[Python-Dev] PEP 578: Python Runtime Audit Hooks

Christian Heimes christian at python.org
Sun Mar 31 08:38:38 EDT 2019


On 29/03/2019 21.10, Steve Dower wrote:
>> For example how does the importhook work in regarding of alternative
>> importers like zipimport? What does the import hook 'see' for an import
>> from a zipfile?
> 
> Yes, good point. I think opening the zip file with open_for_import() is
> the right place to do it, as this operation relates to opening the file
> on disk rather than files within it.

+1

>> Shared libraries are trickier. libc doesn't define a way to dlopen()
>> from a file descriptor. dlopen() takes a file name, but a file name
>> leaves the audit hook open to a TOCTOU attack.
> 
> For Windows, at least, the operating system can run its own validation
> on native modules (if you're using a feature like DeviceGuard, for
> example), so the hook likely isn't necessary for those purposes. I
> believe some configurations of Linux allow this as well?
> 
> But there's likely no better option here than a combination of good ACLs
> and checking by filename, which at least lets you whitelist the files
> you know you want to allow. Similarly for the zip file - if you trust a
> particular file and trust your ACLs, checking by filename is fine. That
> said, specific audit events for "I'm about to open this zip/dlopen this
> file for import" are very easy to add. (The PEP proposes many examples,
> but is not trying to be exhaustive. If accepted, we should feel free to
> add new events as we identify places where they matter.)
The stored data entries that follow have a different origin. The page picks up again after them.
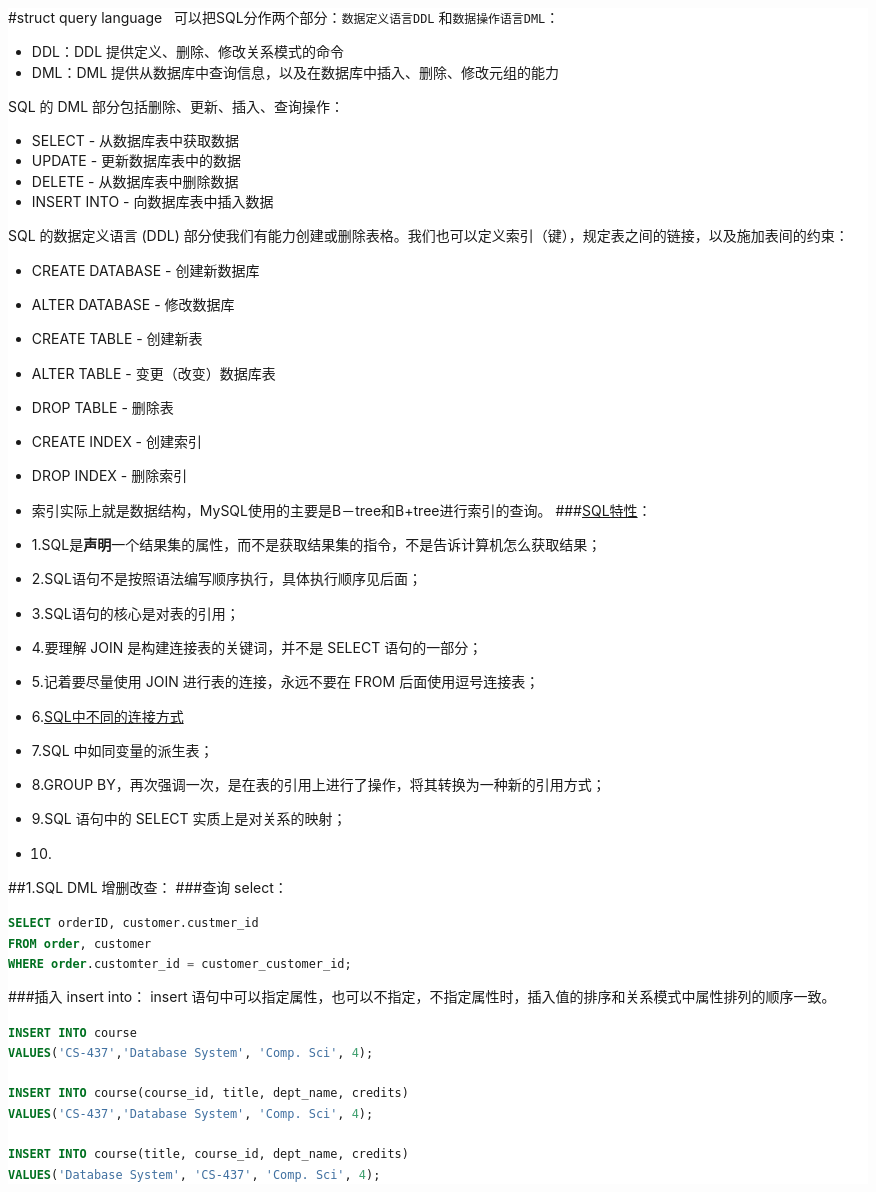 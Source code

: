 #struct query language   
可以把SQL分作两个部分：`数据定义语言DDL` 和`数据操作语言DML`：   
* DDL：DDL 提供定义、删除、修改关系模式的命令
* DML：DML 提供从数据库中查询信息，以及在数据库中插入、删除、修改元组的能力

SQL 的 DML 部分包括删除、更新、插入、查询操作：

* SELECT - 从数据库表中获取数据
* UPDATE - 更新数据库表中的数据
* DELETE - 从数据库表中删除数据
* INSERT INTO - 向数据库表中插入数据

SQL 的数据定义语言 (DDL) 部分使我们有能力创建或删除表格。我们也可以定义索引（键），规定表之间的链接，以及施加表间的约束：

* CREATE DATABASE - 创建新数据库
* ALTER DATABASE - 修改数据库
* CREATE TABLE - 创建新表
* ALTER TABLE - 变更（改变）数据库表
* DROP TABLE - 删除表
* CREATE INDEX - 创建索引
* DROP INDEX - 删除索引

* 索引实际上就是数据结构，MySQL使用的主要是B－tree和B+tree进行索引的查询。
###[SQL特性](http://blog.jobbole.com/55086/)：
 * 1.SQL是**声明**一个结果集的属性，而不是获取结果集的指令，不是告诉计算机怎么获取结果；
 * 2.SQL语句不是按照语法编写顺序执行，具体执行顺序见后面；
 * 3.SQL语句的核心是对表的引用；
 * 4.要理解 JOIN 是构建连接表的关键词，并不是 SELECT 语句的一部分；
 * 5.记着要尽量使用 JOIN 进行表的连接，永远不要在 FROM 后面使用逗号连接表； 
 * 6.[SQL中不同的连接方式](https://github.com/zhangxiaoyuan/interview/blob/master/note/database/database%E5%9F%BA%E7%A1%80.md#7sql中不同连接方式--)
 * 7.SQL 中如同变量的派生表；
 * 8.GROUP BY，再次强调一次，是在表的引用上进行了操作，将其转换为一种新的引用方式；
 * 9.SQL 语句中的 SELECT 实质上是对关系的映射；
 * 10.

##1.SQL DML 增删改查：
###查询 select：
```sql
SELECT orderID, customer.custmer_id
FROM order, customer
WHERE order.customter_id = customer_customer_id;
```

###插入 insert into：
insert 语句中可以指定属性，也可以不指定，不指定属性时，插入值的排序和关系模式中属性排列的顺序一致。  
```sql
INSERT INTO course
VALUES('CS-437','Database System', 'Comp. Sci', 4);

INSERT INTO course(course_id, title, dept_name, credits)
VALUES('CS-437','Database System', 'Comp. Sci', 4);

INSERT INTO course(title, course_id, dept_name, credits)
VALUES('Database System', 'CS-437', 'Comp. Sci', 4);
```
The Linux effort is called Integrity Measurement Architecture (IMA) and
Linux Extended Verification Module (EVM). I have no practical experience
with IMA yet.

I don't like the fact that the PEP requires users to learn and use an
additional layer to handle native code. Although we cannot provide a
fully secure hook for native code, we could at least try to provide a
best effort hook and document the limitations. A bit more information
would make the verified open function more useful, too.

PyObject *PyImport_OpenForExecution(
    const char *path,
    const char *intent,
    int flags,
    PyObject *context
)

- Path is an absolute (!) file path. The PEP doesn't specify if the file
name is relative or absolute. IMO it should be always absolute.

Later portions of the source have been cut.